Sono rimasto, come del resto credo tutti gli italiani, colpito dall’accaduto: giovani vite colpite e compromesse in una assurda scaramuccia vendicativa operata dall’Isis. Erano stati inviati in Iraq dallo stato italiano per svolgere compiti di sostegno a chi combatte i terroristi: un modo strano e per certi versi equivoco di partecipare a questa guerra, mettere a disposizione il know-how dell’esercito italiano a favore dei combattenti contro l’Isis.

Poi mi sono posto alcune domande, come forse avranno fatto molti italiani: fino a che punto ha senso lasciarsi coinvolgere, seppure molto parzialmente, in una guerra? Mi sono chiesto: è una guerra difensiva contro la follia terroristica islamica? siamo sicuri che il terrorismo non si possa combattere in altri modi? non vediamo che queste guerre sono infinite e, quando sembra ad un passo la vittoria, tutto torna in gioco (la dinamica dell’attentato di Kirkuk lo dimostra: l’operazione aveva avuto successo, ma…)? non ci rendiamo conto che i terroristi in fin dei conti fanno anche comodo e v’è chi li foraggia, li arma, li strumentalizza?

Domande che vanno ben oltre le mie conoscenze, ma che mettono in crisi la mia coscienza: capisco che il terrorismo islamico vada combattuto e che non si possa farlo agitando ramoscelli d’ulivo, ma… Me la cavo riprendendo di seguito un passaggio contenuto in una mia articolata e documentata ricerca in materia di terrorismo islamico (peraltro pubblicata integralmente su questo sito).

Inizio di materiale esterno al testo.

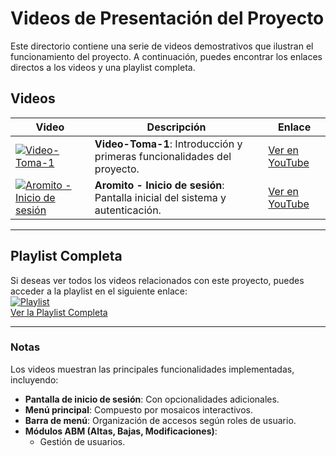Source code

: # Videos de Presentación del Proyecto

Este directorio contiene una serie de videos demostrativos que ilustran el funcionamiento del proyecto. A continuación, puedes encontrar los enlaces directos a los videos y una playlist completa.

## Videos

| Video                | Descripción                             | Enlace |
|----------------------|-----------------------------------------|--------|
| [![Video-Toma-1](https://img.youtube.com/vi/VcM4n_cIZRA/0.jpg)](https://youtu.be/VcM4n_cIZRA) | **Video-Toma-1**: Introducción y primeras funcionalidades del proyecto. | [Ver en YouTube](https://youtu.be/VcM4n_cIZRA) |
| [![Aromito - Inicio de sesión](https://img.youtube.com/vi/QoWztppetV4/0.jpg)](https://youtu.be/QoWztppetV4) | **Aromito - Inicio de sesión**: Pantalla inicial del sistema y autenticación. | [Ver en YouTube](https://youtu.be/QoWztppetV4) |

---

## Playlist Completa

Si deseas ver todos los videos relacionados con este proyecto, puedes acceder a la playlist en el siguiente enlace:  
[![Playlist](https://img.youtube.com/vi/VcM4n_cIZRA/0.jpg)](https://www.youtube.com/playlist?list=PLf-_LCj5h0nk6QA_6FNygSMEo1jqXo0tT)  
[Ver la Playlist Completa](https://www.youtube.com/playlist?list=PLf-_LCj5h0nk6QA_6FNygSMEo1jqXo0tT)

---

### Notas
Los videos muestran las principales funcionalidades implementadas, incluyendo:
- **Pantalla de inicio de sesión**: Con opcionalidades adicionales.
- **Menú principal**: Compuesto por mosaicos interactivos.
- **Barra de menú**: Organización de accesos según roles de usuario.
- **Módulos ABM (Altas, Bajas, Modificaciones)**:
  - Gestión de usuarios.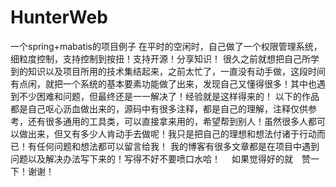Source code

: HunterWeb
=========

一个spring+mabatis的项目例子
在平时的空闲时，自己做了一个权限管理系统，细粒度控制，支持控制到按扭！支持开源！分享知识！
很久之前就想把自己所学到的知识以及项目所用的技术集结起来，之前太忙了，一直没有动手做，这段时间有点闲，就把一个系统的基本要素功能做了出来，发现自己又懂得很多！其中也遇到不少困难和问题，但最终还是一一解决了！经验就是这样得来的！
以下的作品都是自己呕心沥血做出来的，源码中有很多注释，都是自己的理解，注释仅供参考，还有很多通用的工具类，可以直接拿来用的，希望帮到别人！虽然很多人都可以做出来，但又有多少人肯动手去做呢！我只是把自己的理想和想法付诸于行动而已！有任何问题和想法都可以留言给我！
我的博客有很多文章都是在项目中遇到问题以及解决办法写下来的！写得不好不要喷口水哈！　
如果觉得好的就　赞一下！谢谢！
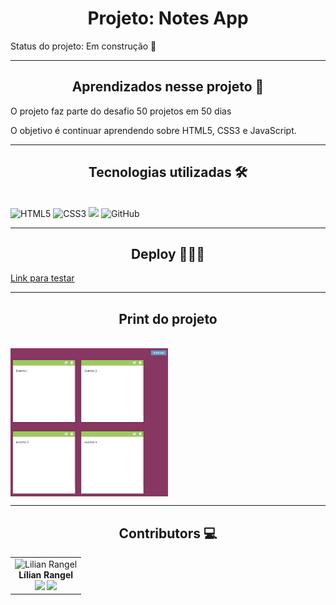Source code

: <h1 align="center">Projeto: Notes App</h1>
<p>Status do projeto: Em construção 🚧</p>
<hr>
<h2 align="center">Aprendizados nesse projeto 🎯</h2>
<p>O projeto faz parte do desafio 50 projetos em 50 dias </p>

<p> O objetivo é continuar aprendendo sobre HTML5, CSS3 e JavaScript.</p>

<hr>
<h2 align="center">Tecnologias utilizadas 🛠</h2><br>
<img src="https://img.shields.io/badge/HTML5-E34F26?style=for-the-badge&logo=html5&logoColor=white" alt="HTML5" data-canonical-src="https://img.shields.io/badge/html5-%23E34F26.svg?style=for-the-badge&amp;logo=html5&amp;logoColor=white" style="max-width: 100%;">
<img src="https://img.shields.io/badge/CSS3-1572B6?style=for-the-badge&logo=css3&logoColor=white" alt="CSS3" data-canonical-src="https://img.shields.io/badge/css3-%231572B6.svg?style=for-the-badge&amp;logo=css3&amp;logoColor=white" style="max-width: 100%;">
<img src="https://img.shields.io/badge/JavaScript-323330?style=for-the-badge&logo=javascript&logoColor=F7DF1E" >
<img src="https://img.shields.io/badge/GitHub-100000?style=for-the-badge&logo=github&logoColor=white" alt="GitHub" style="max-width: 100%">

<hr>
<h2 align="center">Deploy 👨🏽‍💻</h2>
<a href="https://lilian-rangel-notes.netlify.app/" target="_blank">Link para testar</a>


<hr>
<h2 align="center">Print do projeto </h2>
<br>
<img width="50%" align="center" src="assets/img/print-projeto.jpg">


<hr>
<h2 align="center"> Contributors 💻</h2>
<table align="center">
<tbody>
<tr>
<td align="center">
<img src="https://avatars.githubusercontent.com/u/105670314?v=4" width="100px;" alt="Lilian Rangel" style="max-width: 100%;"><br><b>Lílian Rangel</b>
<br>
<a href="https://www.linkedin.com/in/lilian-rangel-de-paiva/"><img src="https://img.shields.io/badge/LinkedIn-0077B5?style=for-the-badge&logo=linkedin&logoColor=white"></a>
<a href="https://github.com/lilian-rangel"><img src="https://img.shields.io/badge/GitHub-100000?style=for-the-badge&logo=github&logoColor=white"></a>
</td>

</tr>
</tbody>
</table>
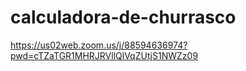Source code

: # calculadora-de-churrasco

https://us02web.zoom.us/j/88594636974?pwd=cTZaTGR1MHRJRVllQlVqZUtjS1NWZz09
 
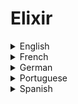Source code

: # Elixir

<details>
  <summary>English</summary>
  
  ### Materials
- [Elixir Introduction](https://elixir-lang.org/getting-started/introduction.html)
- [Wikipedia](https://en.wikipedia.org/wiki/Elixir_(programming_language))
- [Elixir Programming](https://mlsdev.com/blog/elixir-programming-facts-to-know-for-better-app-development)
- [Elixir Forum](https://elixirforum.com/)
- [Elixir: A Big-Picture Programming Language](https://medium.freecodecamp.org/elixir-a-big-picture-programming-language-755dcef2fa6a)
- [My intro to Elixir](https://medium.freecodecamp.org/my-intro-to-elixir-how-learning-another-programming-language-can-make-you-a-better-developer-d967e568191c)
- [What is Elixir used for?](https://www.quora.com/What-is-Elixir-programming-language-used-for)
- [Reddit Community](https://www.reddit.com/r/elixir/)
- [Learn Elixir](https://github.com/dwyl/learn-elixir)
- [Tutorialspoint](https://www.tutorialspoint.com/elixir/)
- [Elixir School](https://elixirschool.com/en/)
- [Elixir Programming Language](https://sweetcode.io/elixir-programming-language/)
- [Eduonix Tutorial](https://blog.eduonix.com/software-development/elixir-programming-language-basic-rules-syntax/)
- [Elixir Examples](https://elixir-examples.github.io/)
- [Elixir-koans](http://elixirkoans.io/)
- [Learn X in Y Minutes](https://learnxinyminutes.com/docs/elixir/)
- [Joy of Elixir](https://joyofelixir.com/toc.html)
- [Elixir for Rubyists](https://thoughtbot.com/blog/elixir-for-rubyists)
- [Railway Oriented Programming in Elixir](https://hexdocs.pm/rop/readme.html)
- [Programming Elixir](https://doc.lagout.org/programmation/Functional%20Programming/Programming%20Elixir_%20Functional%2C%20Concurrent%2C%20Pragmatic%2C%20Fun%20%5BThomas%202014-10-19%5D.pdf)
- [Alchemist Camp episodes](https://alchemist.camp/episodes)
- [How I Learned to Program in Elixir](http://learningelixir.joekain.com/how-I-learned-elixir/)
- [Elixir With José Valim](https://howistart.org/posts/elixir/1/)
- [Introducing Elixir](http://gotocon.com/dl/goto-chicago-2014/slides/DaveThomas_ElixirThePowerOfErlangTheJoyOfRuby.pdf)
- [Elixir Functional Programming](https://people.kth.se/~johanmon/courses/id1019/seminars/lambda/lambda.pdf)
- [Elixir Cheatsheet](https://devhints.io/elixir)
- [Awesome Elixir](https://github.com/h4cc/awesome-elixir)
- [Meta-programming in Elixir](https://elixir-lang.readthedocs.io/en/latest/meta/)
- [Why Elixir Matters](https://www.youtube.com/watch?v=cWAHpvkh8Vs)
- [Elixir in One Video](https://www.youtube.com/watch?v=pBNOavRoNL0)
- [Elixir Video Series](https://www.youtube.com/watch?v=R8CeZazrDHo&amp;list=PLJbE2Yu2zumAgKjSPyFtvYjP5LqgzafQq)
- [Elixir](https://github.com/ohashijr/elixir)
</details>

<details>
  <summary>French</summary>
  
  ### Materials
- [Introduction à Elixir](https://www.synbioz.com/blog/introduction_a_elixir)
- [Elixir (Langage de Programmation)](http://boowiki.info/art/les-langages-de-script/elixir-langage-de-programmation.html)
</details>

<details>
  <summary>German</summary>
  
  ### Materials
- [Pattern Matching in Elixir](https://funktionale-programmierung.de/2018/06/05/elixir-pattern-matching.html)
</details>

<details>
  <summary>Portuguese</summary>
  
  ### Materials
- [Elixir – aprendendo uma linguagem funcional](https://www.lambda3.com.br/2016/06/elixir-aprendendo-uma-linguagem-funcional/)
- [ELIXIR: uma linguagem de programação brasileira](http://www.each.usp.br/petsi/jornal/?p=2459)
- [O Case da Plataformatec com o Elixir](https://qconsp.com/sp2018/system/files/presentation-slides/qcon_sp_2018_-_hugo_barauna_-_plataformatec.pdf)
- [Elixir 1.0 + Phoenix Framework](http://www.akitaonrails.com/2015/06/02/primeiros-passos-elixir-1-0-phoenix-framework-0-13)
- [O Uso do Elixir para a Construção...](http://www.cin.ufpe.br/~tg/2016-1/mmfrb.pdf)
</details>

<details>
  <summary>Spanish</summary>
  
  ### Materials
- [Codigo Facilito](https://codigofacilito.com/articulos/elixir)
- [Elixir, programación funcional para todos](https://www.genbeta.com/desarrollo/elixir-programacion-funcional-para-todos)
- [Aprendiendo Elixir](http://rchavarria.github.io/blog/2016/01/17/aprendiendo-elixir/)
- [Riptutorial](https://riptutorial.com/es/elixir/topic/954/empezando-con-elixir-language)
</details>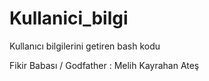 # Kullanici_bilgi
Kullanıcı bilgilerini getiren bash kodu


Fikir Babası / Godfather : Melih Kayrahan Ateş
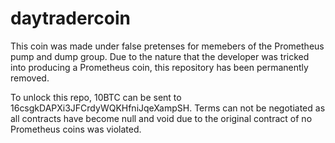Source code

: daytradercoin
=============

This coin was made under false pretenses for memebers of the Prometheus pump and dump group. Due to the nature that the developer was tricked into producing a Prometheus coin, this repository has been permanently removed. 

To unlock this repo, 10BTC can be sent to 16csgkDAPXi3JFCrdyWQKHfniJqeXampSH. Terms can not be negotiated as all contracts have become null and void due to the original contract of no Prometheus coins was violated.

“La coalizione anti Isis, plasmata all’insegna della realpolitik, è assai simile ad un’armata brancaleone, da cui non si sa cosa aspettarsi. Le contraddizioni di questi Paesi arabi sono riconducibili al dilemma amletico tra dittatura o non dittatura: la dittatura importata dall’Occidente o la non dittatura illudente della religione musulmana. Le dittature anti occidentali, ma sostanzialmente laiche, di Saddam Hussein in Iraq e Gheddafi in Libia sono miseramente crollate sotto i colpi di una falsa crociata contro questi sanguinari personaggi, ma in realtà con l’illusione di riprendere il controllo di questi Paesi o quanto meno di farli rientrare in un gioco controllabile: alla fine l’Iraq e la Libia sono state regalate al Califfato, mentre la Siria, invece pure. È pur vero che la storia è fatta di realpolitik e non di rispetto dei principi, ma la differenza, come sempre, la fanno gli uomini e la loro intelligenza politica. Ed è proprio questo che mi rende pessimista”. Intanto però facciamo la guerra o facciamo finta di non farla, sacrificando comunque la vita di tante persone.

Mio padre, ogni volta che sentiva notizie sullo scoppio di qualche focolaio di guerra, reagiva auspicando una obiezione di coscienza totalizzante: «Mo s’ pól där ch’a gh’sia ancòrra quälchidón ch’a pärla äd fär dil guèri?». E, con questo interrogativo etico molto più profondo di quanto possa sembrare, (non) termino il discorso.